The updated recommendations are based on new data from the evidence review of multiple treatments, which concluded that both nirmatrelvir-ritonavir and molnupiravir likely improve outcomes for outpatients with mild to moderate COVID-19. The review was conducted after the emergence of the Omicron variant by the ACP Center for Evidence Reviews at Cochrane Austria/University for Continuing Education Krems (Austria).


 

 

 

Review details

Inclusion criteria were modified to focus on the Omicron variant by limiting eligible studies to only those enrolling patients on or after Nov. 26, 2021. The investigators included two randomized controlled trials and six retrospective cohort studies and ranked quality of evidence for the effectiveness of the following treatments, compared with usual care or no treatment: azithromycin, camostat mesylate, chloroquine-hydroxychloroquine, chlorpheniramine, colchicine, convalescent plasma, corticosteroids, ensitrelvir, favipiravir, fluvoxamine, ivermectin, lopinavir-ritonavir, molnupiravir, neutralizing monoclonal antibodies, metformin, niclosamide, nitazoxanide, nirmatrelvir-ritonavir, and remdesivir.

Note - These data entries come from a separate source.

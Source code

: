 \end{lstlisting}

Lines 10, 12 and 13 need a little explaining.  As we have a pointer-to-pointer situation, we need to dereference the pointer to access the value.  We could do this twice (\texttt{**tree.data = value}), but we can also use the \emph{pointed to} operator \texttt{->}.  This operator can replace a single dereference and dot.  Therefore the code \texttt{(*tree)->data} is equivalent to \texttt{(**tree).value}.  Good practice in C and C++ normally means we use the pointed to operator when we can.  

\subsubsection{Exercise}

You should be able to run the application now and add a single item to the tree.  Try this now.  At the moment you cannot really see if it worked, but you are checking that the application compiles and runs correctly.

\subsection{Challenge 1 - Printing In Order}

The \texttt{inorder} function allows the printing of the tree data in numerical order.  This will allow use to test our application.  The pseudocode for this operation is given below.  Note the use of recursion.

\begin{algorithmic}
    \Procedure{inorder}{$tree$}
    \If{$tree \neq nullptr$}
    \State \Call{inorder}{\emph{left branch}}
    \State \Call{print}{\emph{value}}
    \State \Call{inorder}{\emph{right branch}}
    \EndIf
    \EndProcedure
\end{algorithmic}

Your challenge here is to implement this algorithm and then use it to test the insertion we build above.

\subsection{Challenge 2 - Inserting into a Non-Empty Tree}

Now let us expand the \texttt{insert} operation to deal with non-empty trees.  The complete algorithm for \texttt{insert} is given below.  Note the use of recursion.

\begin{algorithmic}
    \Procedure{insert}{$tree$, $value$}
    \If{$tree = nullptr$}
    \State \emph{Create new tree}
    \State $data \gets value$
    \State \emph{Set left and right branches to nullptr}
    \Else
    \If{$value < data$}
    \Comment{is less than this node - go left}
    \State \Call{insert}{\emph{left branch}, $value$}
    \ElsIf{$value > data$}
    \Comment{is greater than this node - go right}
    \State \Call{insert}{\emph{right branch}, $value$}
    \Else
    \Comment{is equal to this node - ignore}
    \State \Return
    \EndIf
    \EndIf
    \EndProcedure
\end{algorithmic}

It compared results for all-cause and COVID-specific mortality, recovery, time to recovery, COVID hospitalization, and adverse and serious adverse events.

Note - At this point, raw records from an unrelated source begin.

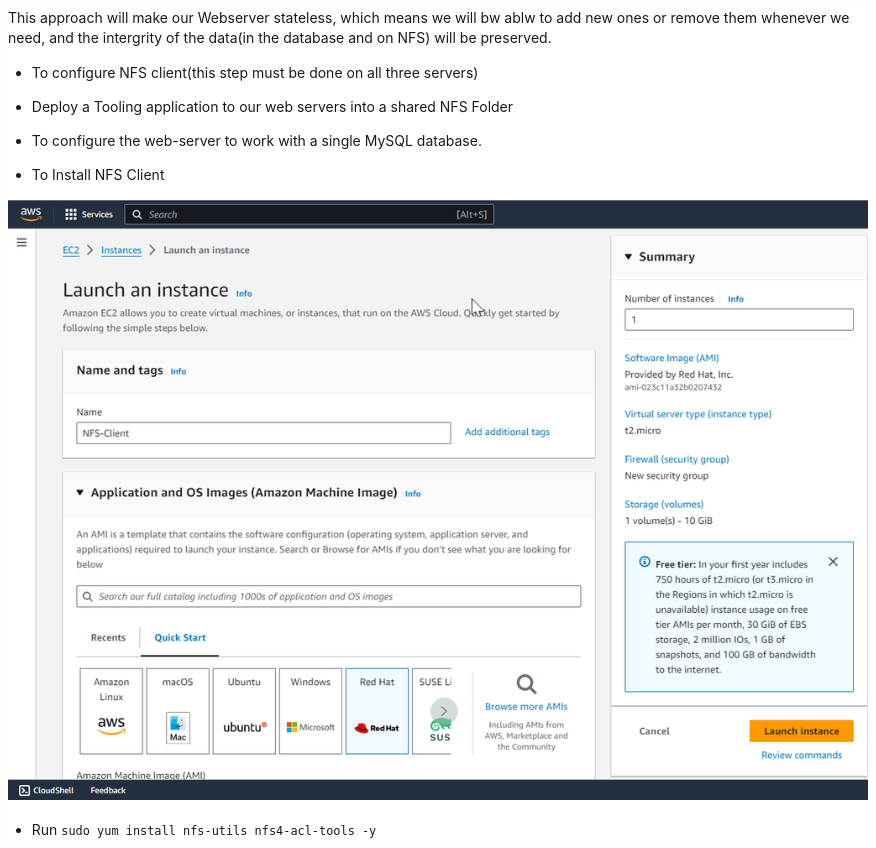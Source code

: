 This approach will make our Webserver stateless, which means we will bw ablw to add new ones or remove them whenever we need, and the intergrity of the data(in the database and on NFS) will be preserved.

* To configure NFS client(this step must be done on all three servers)

* Deploy a Tooling application to our web servers into a shared NFS Folder

* To configure the web-server to work with a single MySQL database.

* To Install NFS Client 

![Alt text](Images/24.png)

* Run `sudo yum install nfs-utils nfs4-acl-tools -y`
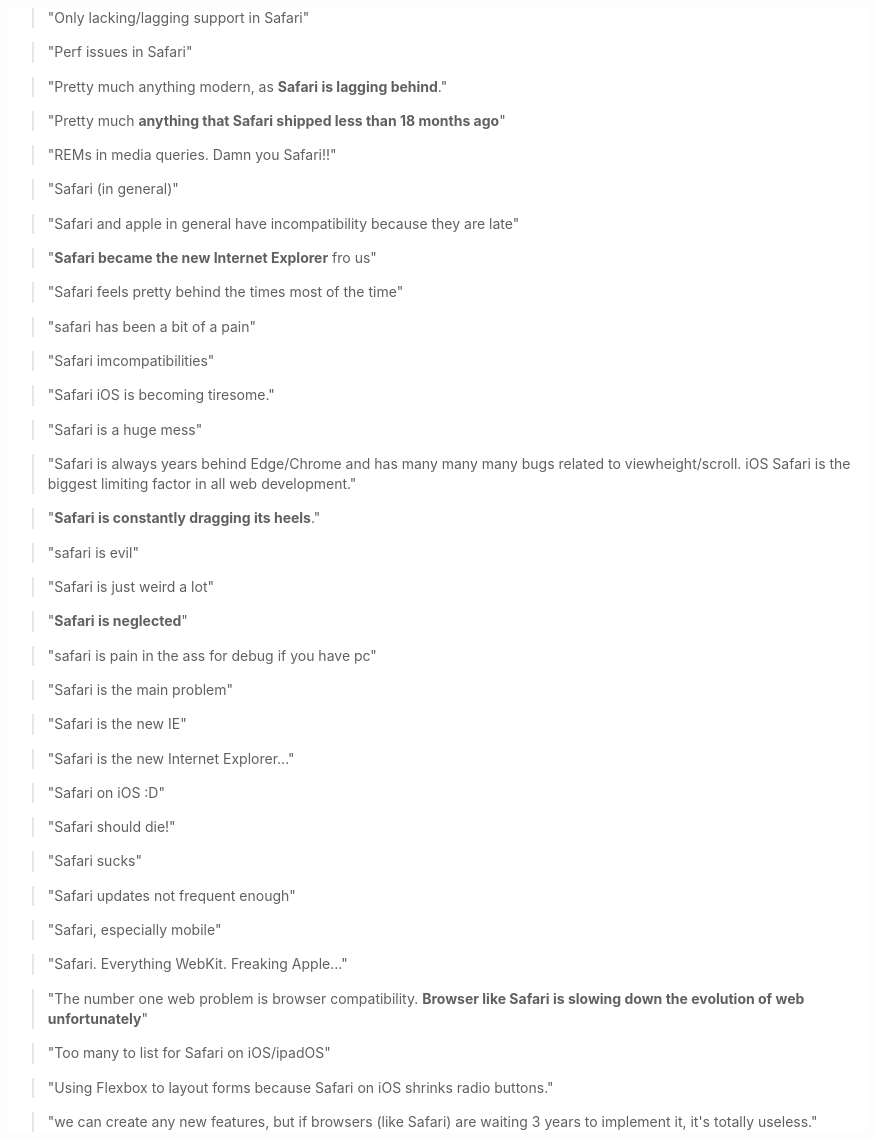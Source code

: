> "Only lacking/lagging support in Safari"

> "Perf issues in Safari"

> "Pretty much anything modern, as **Safari is lagging behind**."

> "Pretty much **anything that Safari shipped less than 18 months ago**"

> "REMs in media queries. Damn you Safari!!"

> "Safari (in general)"

> "Safari and apple in general have incompatibility because they are late"

> "**Safari became the new Internet Explorer** fro us"

> "Safari feels pretty behind the times most of the time"

> "safari has been a bit of a pain"

> "Safari imcompatibilities"

> "Safari iOS is becoming tiresome."

> "Safari is a huge mess"

> "Safari is always years behind Edge/Chrome and has many many many bugs related to viewheight/scroll. iOS Safari is the biggest limiting factor in all web development."

> "**Safari is constantly dragging its heels**."

> "safari is evil"

> "Safari is just weird a lot"

> "**Safari is neglected**"

> "safari is pain in the ass for debug if you have pc"

> "Safari is the main problem"

> "Safari is the new IE"

> "Safari is the new Internet Explorer..."

> "Safari on iOS :D"

> "Safari should die!"

> "Safari sucks"

> "Safari updates not frequent enough"

> "Safari, especially mobile"

> "Safari. Everything WebKit. Freaking Apple…"

> "The number one web problem is browser compatibility. **Browser like Safari is slowing down the evolution of web unfortunately**"

> "Too many to list for Safari on iOS/ipadOS"

> "Using Flexbox to layout forms because Safari on iOS shrinks radio buttons."

> "we can create any new features, but if browsers (like Safari) are waiting 3 years to implement it, it's totally useless."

Nirmatrelvir-ritonavir was associated with a reduction in hospitalization caused by COVID-19 of 0.7% versus 1.2% (moderate certainty of evidence [COE]) and a reduction in all-cause mortality of less than 0.1% versus 0.2% (moderate COE).

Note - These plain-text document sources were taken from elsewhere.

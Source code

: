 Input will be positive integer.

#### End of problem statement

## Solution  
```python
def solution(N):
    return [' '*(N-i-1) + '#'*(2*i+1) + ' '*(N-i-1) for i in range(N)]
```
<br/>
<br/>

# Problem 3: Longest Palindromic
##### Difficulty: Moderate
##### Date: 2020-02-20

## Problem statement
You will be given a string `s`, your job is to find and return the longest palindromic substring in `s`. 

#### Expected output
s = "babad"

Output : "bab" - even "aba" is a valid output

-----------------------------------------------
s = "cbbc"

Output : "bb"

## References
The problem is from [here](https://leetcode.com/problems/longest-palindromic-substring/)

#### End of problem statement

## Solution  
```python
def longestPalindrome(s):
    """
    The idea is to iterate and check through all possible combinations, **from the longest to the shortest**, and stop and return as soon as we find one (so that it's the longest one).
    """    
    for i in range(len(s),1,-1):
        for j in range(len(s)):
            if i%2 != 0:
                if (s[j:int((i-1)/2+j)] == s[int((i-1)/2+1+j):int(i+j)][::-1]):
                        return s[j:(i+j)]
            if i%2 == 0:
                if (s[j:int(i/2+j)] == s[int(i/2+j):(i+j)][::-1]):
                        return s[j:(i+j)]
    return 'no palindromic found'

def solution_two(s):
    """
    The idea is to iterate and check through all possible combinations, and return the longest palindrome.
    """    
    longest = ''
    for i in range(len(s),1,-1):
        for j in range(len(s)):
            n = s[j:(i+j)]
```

Molnupiravir led to a higher recovery rate of 31.8% versus 22.6% (moderate COE) and a reduced time to recovery of 9 versus 15 median days (moderate COE). It had no effect, however, on all-cause mortality: 0.02% versus 0.04% (moderate COE). Nor did it affect the incidence of serious adverse events: 0.4% versus 0.3% (moderate COE).

“There have been no head-to-head comparative studies of these two treatments, but nirmatrelvir-ritonavir appears to be the preferred treatment,” Dr. Salvatore said. She noted that molnupiravir cannot be used in pregnant women or young persons under age 18, while nirmatrelvir-ritonavir carries the risk of drug interactions. Viral rebound and recurrence of symptoms have been reported in some patients receiving nirmatrelvir-ritonavir.

In other review findings, ivermectin had no effect on time to recovery (moderate COE) and adverse events versus placebo (low COE). Sotrovimab resulted in no difference in all-cause mortality, compared with no treatment (low COE). There were no eligible studies for all of the other treatments of interest nor were there any that specifically evaluated the benefits and harms of treatments for the Omicron variant.

The panel pointed to the need for more evaluation of the efficacy, effectiveness, and comparative effectiveness, as well as harms of pharmacologic and biologic treatments of COVID-19 in the outpatient setting, particularly in the context of changing dominant SARS-CoV-2 variants and subvariants.

Another area requiring further research is the effectiveness of retreatment in patients with previous COVID-19 infection. Subgroup analyses are also needed to assess whether the efficacy and effectiveness of outpatient treatments vary by age, sex, socioeconomic status, and comorbid conditions – or by SARS-CoV-2 variant, immunity status (prior SARS-CoV-2 infection, vaccination status, or time since infection or vaccination), symptom duration, or disease severity.

Dr. Salvatore agreed that more research is needed in special convalescent groups. “For instance, those with cancer who are immunocompromised may need longer treatment and adjunctive treatment with convalescent plasma. But is difficult to find a large enough study with 5,000 immunocompromised patients.”

Financial support for the development of the practice points came exclusively from the ACP operating budget. The evidence review was funded by the ACP. The authors disclosed no relevant high-level competing interests with regard to this guidance, although several authors reported intellectual interests in various areas of research. Dr. Salvatore disclosed no conflicts of interest relevant to her comments but is engaged in influenza research for Genentech.